David W. Carey
About David W. Carey
David W. Carey (age 80) is an independent director of Leonardo DRS, Inc. since 2009 and currently chairs the Government Security Committee; he also serves on the Audit and Nominating Committees. Carey’s 32-year CIA career culminated as Executive Director prior to 2001, followed by senior roles in information assurance at Oracle and executive leadership at Blackbird Technologies, bringing deep national security, compliance, and government risk oversight expertise to DRS’s board .
Past Roles
| Organization | Role | Tenure | Committees/Impact |
|---|---|---|---|
| Central Intelligence Agency | Executive Director; senior positions across 32-year career | Until 2001 | Led high-level operations; national security governance |
| Oracle Corporation | Vice President, Information Assurance | 2001–2005 | Enterprise security, compliance, risk mitigation |
| Blackbird Technologies, Inc. | Executive Director | 2005–2008 | Government services and defense technology execution |
External Roles
| Organization | Role | Tenure | Committees/Impact |
|---|---|---|---|
| ImageWare Systems, Inc. (OTCQB: IWSY) | Director | 2006–2020 | Public company governance |
| OnPoint Consulting, Inc. | Board member | 2009–present | Business development; government services |
| Informatica Federal Operations Corp. | Board member | 2015–present | Federal operations oversight |
| Qinetiq North America | Board member | 2014–2019 | Defense sector strategy |
| Recorded Future Inc. | Advisory Board member | 2011–2019 | Intelligence analytics advisory |
| CIA Officers Memorial Foundation (non-profit) | Board member | Until 2022 | Non-profit governance |
Board Governance
- Committee assignments: Audit (member), Government Security (Chair), Nominating (member) .
- Independence: Board determined Carey is independent under Nasdaq rules; all Audit and Compensation members meet heightened independence standards .
- Attendance and engagement: Board met nine times in 2024; all directors attended ≥90% of Board and committee meetings and all nine attended the 2024 annual meeting .
- Government Security oversight: As Chair, Carey oversees FOCI mitigation, classified information safeguarding, ITAR/EAR/NISPOM compliance per the Proxy Agreement .
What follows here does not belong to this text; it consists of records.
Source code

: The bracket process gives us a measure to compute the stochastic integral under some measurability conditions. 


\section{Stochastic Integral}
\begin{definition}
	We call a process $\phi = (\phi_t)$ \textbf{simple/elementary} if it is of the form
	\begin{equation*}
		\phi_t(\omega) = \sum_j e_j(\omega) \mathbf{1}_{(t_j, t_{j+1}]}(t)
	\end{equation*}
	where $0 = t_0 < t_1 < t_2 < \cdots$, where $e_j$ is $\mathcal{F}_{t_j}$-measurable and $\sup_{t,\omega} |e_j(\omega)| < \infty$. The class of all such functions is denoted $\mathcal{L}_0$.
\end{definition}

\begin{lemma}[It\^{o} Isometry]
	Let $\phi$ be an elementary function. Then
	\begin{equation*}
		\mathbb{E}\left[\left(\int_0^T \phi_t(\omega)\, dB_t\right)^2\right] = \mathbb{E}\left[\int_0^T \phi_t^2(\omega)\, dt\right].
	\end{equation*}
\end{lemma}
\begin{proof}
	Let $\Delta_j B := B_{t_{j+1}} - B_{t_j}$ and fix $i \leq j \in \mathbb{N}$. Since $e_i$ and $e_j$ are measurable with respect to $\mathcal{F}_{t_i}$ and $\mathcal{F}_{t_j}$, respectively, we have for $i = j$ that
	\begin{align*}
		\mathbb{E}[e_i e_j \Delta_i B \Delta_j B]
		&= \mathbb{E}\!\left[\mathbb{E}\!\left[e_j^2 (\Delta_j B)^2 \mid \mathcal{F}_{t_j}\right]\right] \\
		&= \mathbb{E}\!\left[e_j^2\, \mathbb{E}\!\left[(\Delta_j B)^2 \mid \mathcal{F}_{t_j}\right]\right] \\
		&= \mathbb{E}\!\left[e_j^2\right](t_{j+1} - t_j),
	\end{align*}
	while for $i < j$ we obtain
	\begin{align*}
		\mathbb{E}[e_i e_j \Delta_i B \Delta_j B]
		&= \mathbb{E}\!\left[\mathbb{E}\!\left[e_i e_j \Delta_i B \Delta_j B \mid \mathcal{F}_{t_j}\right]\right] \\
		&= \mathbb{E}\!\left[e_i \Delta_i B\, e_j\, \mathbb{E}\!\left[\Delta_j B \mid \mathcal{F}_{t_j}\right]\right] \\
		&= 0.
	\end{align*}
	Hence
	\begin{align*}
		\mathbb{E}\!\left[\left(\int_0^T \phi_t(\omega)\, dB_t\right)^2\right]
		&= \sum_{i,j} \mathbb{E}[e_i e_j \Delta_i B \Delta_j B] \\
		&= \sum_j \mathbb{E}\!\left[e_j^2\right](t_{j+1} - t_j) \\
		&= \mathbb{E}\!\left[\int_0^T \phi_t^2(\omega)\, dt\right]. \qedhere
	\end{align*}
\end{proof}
- Proxy holder status: Carey is one of five DoD-approved proxy holders (term 1/1/2023–3/31/2026) voting the controlling shareholder’s stock under the Proxy Agreement .
| Committee | Role | 2024 Meetings | Notable Oversight |
|---|---|---|---|
| Government Security | Chair | 4 | FOCI mitigation, classified info protection, ITAR/EAR/NISPOM compliance |
| Audit | Member | 8 | Financial reporting, auditor oversight, internal controls |
| Nominating | Member | 4 | Governance, independence, related-party transaction review |
Fixed Compensation
| Year | Cash Retainer ($) | Chair Retainer ($) | Lead Director Retainer ($) | Meeting Fees | Notes |
|---|---|---|---|---|---|
| 2024 | 100,000 | 40,000 (committee chair) | 40,000 (Lead Director; not applicable to Carey) | None | Paid quarterly; no meeting fees |
| 2025 Program | 110,000 | 20,000 (committee chair) | 40,000 | None | Ownership guideline raised to 5x cash retainer |
2024 Director pay (Carey):
- Fees earned: $140,000 (base + chair)
- All other compensation: $4,214 (reimbursements under policy)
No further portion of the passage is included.